Sustainability in IT is directly related to how efficiently you manage data. Primarily, how efficiently you process data, store data and transfer data over the network. Selection of right database technology can influence first two directly.

In this blog, I would like to talk about efficiently handling time series data which can help drastically reduce carbon footprint by reducing storage requirement up to 70% and improving processing by 30 times.

Often, timeseries database is mis-understood as No-SQL database, but unfortunately very few people know that timeseries is a specific technology and is all about how time series data can be stored and processed efficiently.

So let us understand this time series world and how selecting right database technology can help drastically reduce carbon footprint.

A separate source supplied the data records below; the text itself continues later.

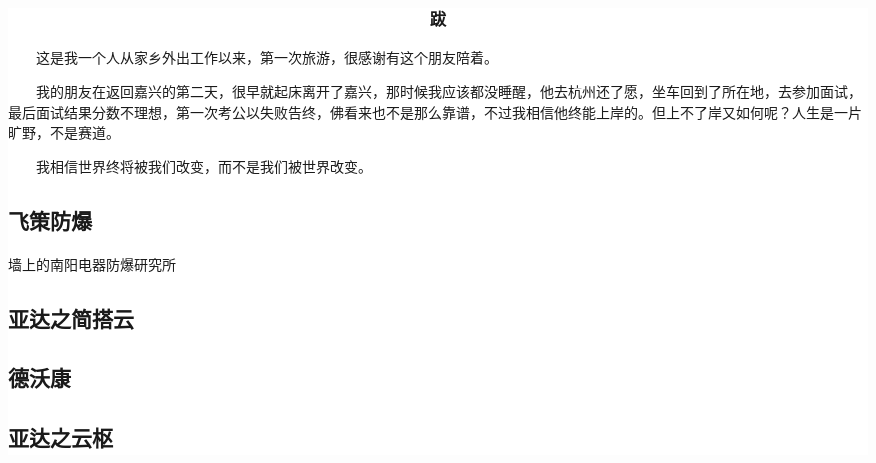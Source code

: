 <div style="text-align: center;">
  <h3>跋</h3>
</div>

&emsp;&emsp;这是我一个人从家乡外出工作以来，第一次旅游，很感谢有这个朋友陪着。

&emsp;&emsp;我的朋友在返回嘉兴的第二天，很早就起床离开了嘉兴，那时候我应该都没睡醒，他去杭州还了愿，坐车回到了所在地，去参加面试，最后面试结果分数不理想，第一次考公以失败告终，佛看来也不是那么靠谱，不过我相信他终能上岸的。但上不了岸又如何呢？人生是一片旷野，不是赛道。

&emsp;&emsp;我相信世界终将被我们改变，而不是我们被世界改变。

## 飞策防爆

墙上的南阳电器防爆研究所

## 亚达之简搭云

## 德沃康

## 亚达之云枢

Who generates time series data?

Traditionally, time series are used in statistics, signal processing, pattern recognition, econometrics, mathematical finance, weather forecasting, earthquake prediction, electroencephalography, control engineering, astronomy, communication engineering and largely in domain of applied science and engineering which involves temporal measurements. With emergence of the Internet of Things (IoT) and proliferation of connected devices, we are seeing more and more time series data is generated via sensors. And hence, irrespective of the domain, time series data is generated almost everywhere: Capital Markets, Energy and Utility, Telecommunications, Manufacturing, Logistics, Scientific Research, Intelligent Transportation and many more.

How does it look like?

The time series data has internal structure that differs from relational data. Many applications require to store data at frequent intervals that require massive storage capacity. For these reasons, it is not sufficient to manage time series data using traditional relational approach of storing one row for each time series entry. This increase storage and processing requirements exponentially and increase the carbon footprint drastically.

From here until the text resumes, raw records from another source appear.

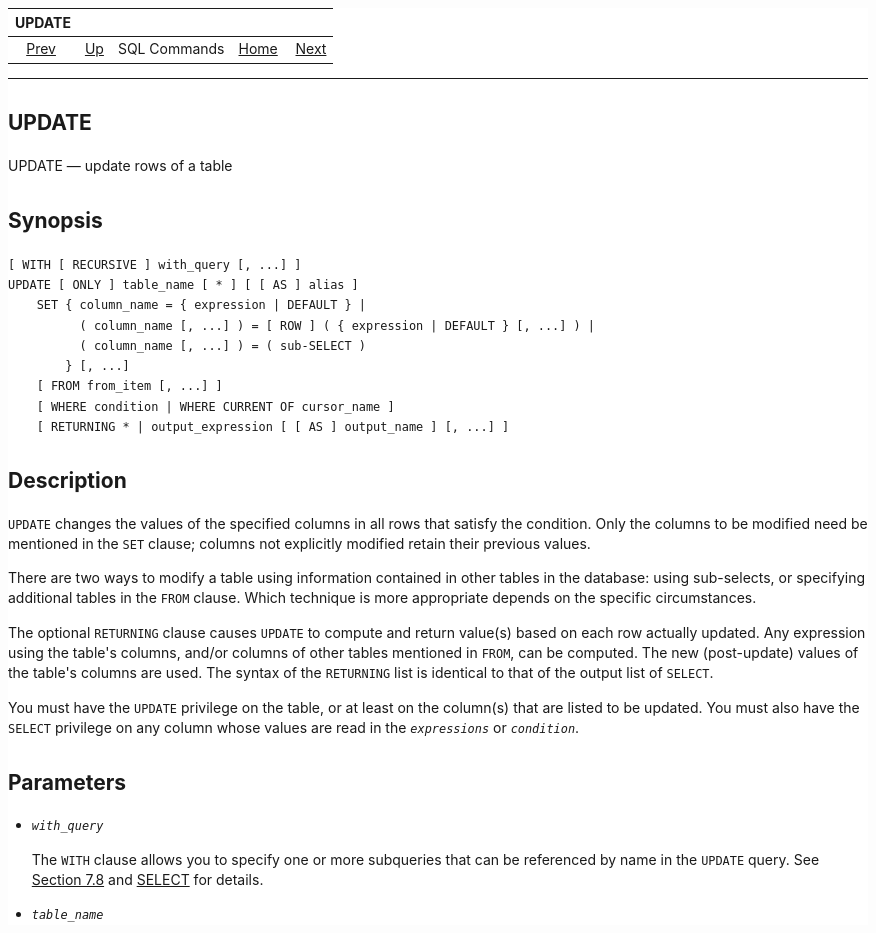 

|                 UPDATE                |                                        |              |                                                       |                                   |
| :-----------------------------------: | :------------------------------------- | :----------: | ----------------------------------------------------: | --------------------------------: |
| [Prev](sql-unlisten.html "UNLISTEN")  | [Up](sql-commands.html "SQL Commands") | SQL Commands | [Home](index.html "PostgreSQL 17devel Documentation") |  [Next](sql-vacuum.html "VACUUM") |

***

[]()

## UPDATE

UPDATE — update rows of a table

## Synopsis

    [ WITH [ RECURSIVE ] with_query [, ...] ]
    UPDATE [ ONLY ] table_name [ * ] [ [ AS ] alias ]
        SET { column_name = { expression | DEFAULT } |
              ( column_name [, ...] ) = [ ROW ] ( { expression | DEFAULT } [, ...] ) |
              ( column_name [, ...] ) = ( sub-SELECT )
            } [, ...]
        [ FROM from_item [, ...] ]
        [ WHERE condition | WHERE CURRENT OF cursor_name ]
        [ RETURNING * | output_expression [ [ AS ] output_name ] [, ...] ]

## Description

`UPDATE` changes the values of the specified columns in all rows that satisfy the condition. Only the columns to be modified need be mentioned in the `SET` clause; columns not explicitly modified retain their previous values.

There are two ways to modify a table using information contained in other tables in the database: using sub-selects, or specifying additional tables in the `FROM` clause. Which technique is more appropriate depends on the specific circumstances.

The optional `RETURNING` clause causes `UPDATE` to compute and return value(s) based on each row actually updated. Any expression using the table's columns, and/or columns of other tables mentioned in `FROM`, can be computed. The new (post-update) values of the table's columns are used. The syntax of the `RETURNING` list is identical to that of the output list of `SELECT`.

You must have the `UPDATE` privilege on the table, or at least on the column(s) that are listed to be updated. You must also have the `SELECT` privilege on any column whose values are read in the *`expressions`* or *`condition`*.

## Parameters

*   *`with_query`*

    The `WITH` clause allows you to specify one or more subqueries that can be referenced by name in the `UPDATE` query. See [Section 7.8](queries-with.html "7.8. WITH Queries (Common Table Expressions)") and [SELECT](sql-select.html "SELECT") for details.

*   *`table_name`*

Informix TimeSeries handles it efficiently:

IBM's Informix TimeSeries feature provides a solution to this problem with breakthrough technology. The Informix TimeSeries feature is a combination of a TimeSeries data type and a large set of in-built analytical functions. How it manages time series data can be understood from my decade old article published in DBTA Magazine - Managing Time Series Data with Informix - Database Trends and Applications (dbta.com)

It can reduce the storage requirement by more than 50%, improve performance by orders of magnitude. With the integration of the TimeSeries feature with NoSQL/JSON and In-memory datawarehouse capabilities, it can handle heterogeneous and unstructured time series data, and run real-time analytics at speed of thought. The capability to store data up to hertz frequency further enhances its reach in different industries. And the rolling window feature eases out challenge of purging the humongous data periodically. Moreover, the way TimeSeries is structured, one can just keep inserting millions of records and still the performance will remain consistent without performing any database tuning activities, which drastically reduces processing requirements.


For more details and more solutions refer the red book I co-authored - Solving Business Problems with Informix TimeSeries (ibm.com)

Conclusion

Time series doesn’t necessarily mean a NoSQL data. It has its own structure and if right database technology like Informix TimeSeries is chosen to handle this data, one can drastically reduce the carbon footprint.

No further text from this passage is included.